Однажды Загоскин пригласил меня обедать. За обедом он усердно угощал меня красным вином. «Каково винцо-то? – приговаривал он, – букет-то какой!» Вино мне действительно показалось недурным, и я похвалил его… «Ну, а какое это вино?»– спросил он, устремляя на меня проницательный взгляд и улыбаясь. – Я не знаю… – отвечал я, – лафит, кажется?.. – «Ах вы, европейцы! – вскрикнул Загоскин, – лафит! лафит!.. Нет, милый, я с Депре с вашим не имею знакомства… Это вино чисто крымское, из винограда, созревшего на русской почве… Чем оно хуже вашего лафита?.. Да и Депре-то ваш ведь надувает, я думаю, вас: он продает вам втридорога то же крымское, выдавая вам его за какой-нибудь шато-ла – роз, а вы смакуете да восхищаетесь: какой лафит! 15 р. бутылка! – а мне эта бутылка стоит 3 р. 50 к.! Пора нам стряхнуть с себя иностранную, дурь!..» Загоскин не знал иностранных языков, но когда он сделался директором московских театров, он почел необходимым учиться по-французски и учился без учителя.
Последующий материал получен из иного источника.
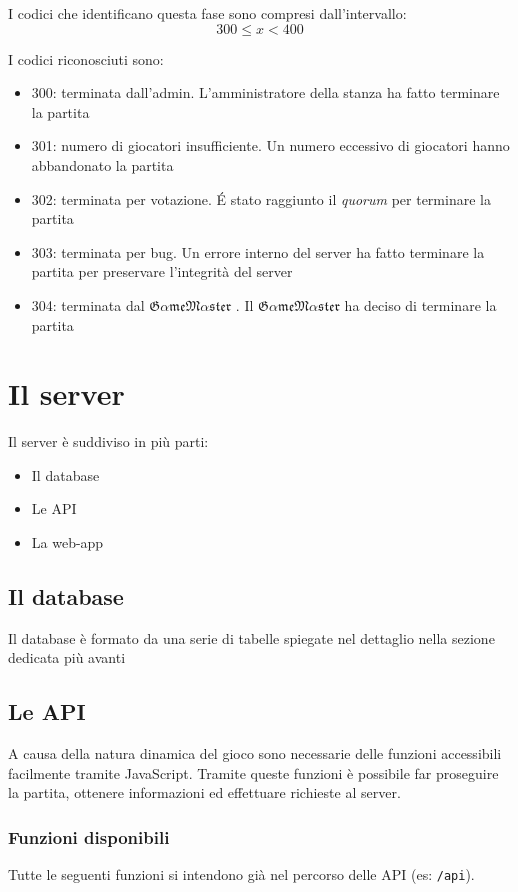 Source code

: \documentclass[10pt,a4paper]{article}
\newcommand{\pageurl}[1]{\small\texttt{#1}}
\newcommand{\GameMaster}{
$\mathfrak{G\alpha me}
\allowbreak \mathfrak{M\alpha ster}$
}
\begin{document}
I codici che identificano questa fase sono compresi dall'intervallo:
\[
	300 \le x < 400
\]

I codici riconosciuti sono:
\begin{itemize}
\item 300: terminata dall'admin. L'amministratore della stanza ha fatto terminare la partita
\item 301: numero di giocatori insufficiente. Un numero eccessivo di giocatori hanno abbandonato la partita
\item 302: terminata per votazione. \'E stato raggiunto il \emph{quorum} per terminare la partita
\item 303: terminata per bug. Un errore interno del server ha fatto terminare la partita per preservare l'integrità del server
\item 304: terminata dal \GameMaster. Il \GameMaster ha deciso di terminare la partita
\end{itemize}

\section{Il server}
Il server è suddiviso in più parti:
\begin{itemize}
\item Il database
\item Le API
\item La web-app
\end{itemize}

\subsection{Il database}
Il database è formato da una serie di tabelle spiegate nel dettaglio nella sezione dedicata più avanti

\subsection{Le API}
A causa della natura dinamica del gioco sono necessarie delle funzioni accessibili facilmente tramite JavaScript. Tramite queste funzioni è possibile far proseguire la partita, ottenere informazioni ed effettuare richieste al server.

\subsubsection*{Funzioni disponibili}
Tutte le seguenti funzioni si intendono già nel percorso delle API (es: \pageurl{/api}). 
\end{document}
Он просто выучил наизусть почти весь лексикон Ольдекопа (память у него была удивительная) и говорил по-французски презабавно, большую часть без артиклей. Когда одна придворная дама в театре, в царской ложе, спросила у него бинокль, Загоскин начал отыскивать его по столам и стульям и метаться из угла в угол (он был очень рассеян) и потом, подойдя к даме, сказал: «Ублие, прянсес»…
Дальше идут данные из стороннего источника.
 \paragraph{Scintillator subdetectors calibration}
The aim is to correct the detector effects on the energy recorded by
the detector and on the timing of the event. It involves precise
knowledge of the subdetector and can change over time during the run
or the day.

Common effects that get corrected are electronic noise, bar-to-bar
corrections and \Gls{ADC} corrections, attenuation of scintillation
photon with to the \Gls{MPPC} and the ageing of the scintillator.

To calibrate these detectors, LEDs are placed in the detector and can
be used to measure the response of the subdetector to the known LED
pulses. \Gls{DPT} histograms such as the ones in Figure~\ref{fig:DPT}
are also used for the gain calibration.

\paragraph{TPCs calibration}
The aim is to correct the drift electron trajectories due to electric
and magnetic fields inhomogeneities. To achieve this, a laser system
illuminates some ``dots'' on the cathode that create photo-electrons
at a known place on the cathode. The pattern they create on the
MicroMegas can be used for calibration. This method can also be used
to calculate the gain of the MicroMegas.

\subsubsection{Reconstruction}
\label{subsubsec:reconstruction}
Несмотря на мою близость с Белинским, Загоскин обнаруживал ко мне большую внимательность и расположение, вероятно потому, что встретил меня в доме С. Т. Аксакова, с которым он был очень дружен.
– Мы его сделаем москвичом, – говорил Загоскин Аксакову, ударяя меня по плечу. – Ему надо показать Москву во всей красоте. Я свезу его на Воробьевы горы.
Загоскин пригласил С. Т. Аксакова и меня обедать к себе. Он жил в Петровском парке на собственной даче. Тотчас после обеда был подан кабриолет и, к удивлению моему, с английской закладкой.
– Едем, едем… пора! – говорил мне Загоскин. – Эй, человек, шляпу, пальто!.. да не забыл ли я чего?
Он хватался за свои карманы, шарил на столе, не отдавая себе в рассеянности отчета, чего он ищет…
– Табакерка-то со мною ли? – спрашивал он у лакея… – Здесь, здесь! – кричал он, ощупав ее в кармане.
Наконец мы вышли на крыльцо. С. Т. Аксаков провожал нас. Загоскин сел в кабриолет и взял вожжи.
– Садитесь, садитесь скорей, – говорил он мне. Я сел… Лошадь поднялась на дыбы и рванулась.
– Не погуби, Михаил Николаич, молодого-то человека. Ты мне за него отвечаешь, – кричал нам вслед, смеясь, Сергей Тимофеич.
– Ничего, ничего, милый, – кричал Загоскин, – я доставлю тебе его в целости. Будь покоен!..
От Петровского парка до Воробьевых гор пространство огромное. Надобно проехать через всю Москву. До Триумфальных ворот мы проехали благополучно; но путешествие наше по Москве было сопряжено с опасностями на каждом шагу. Загоскин при каждой церкви опускал вожжи, снимал шляпу и крестился; лошадь начинала нести. Я замирал от страха и стыдился обнаружить его, но наконец не выдержал.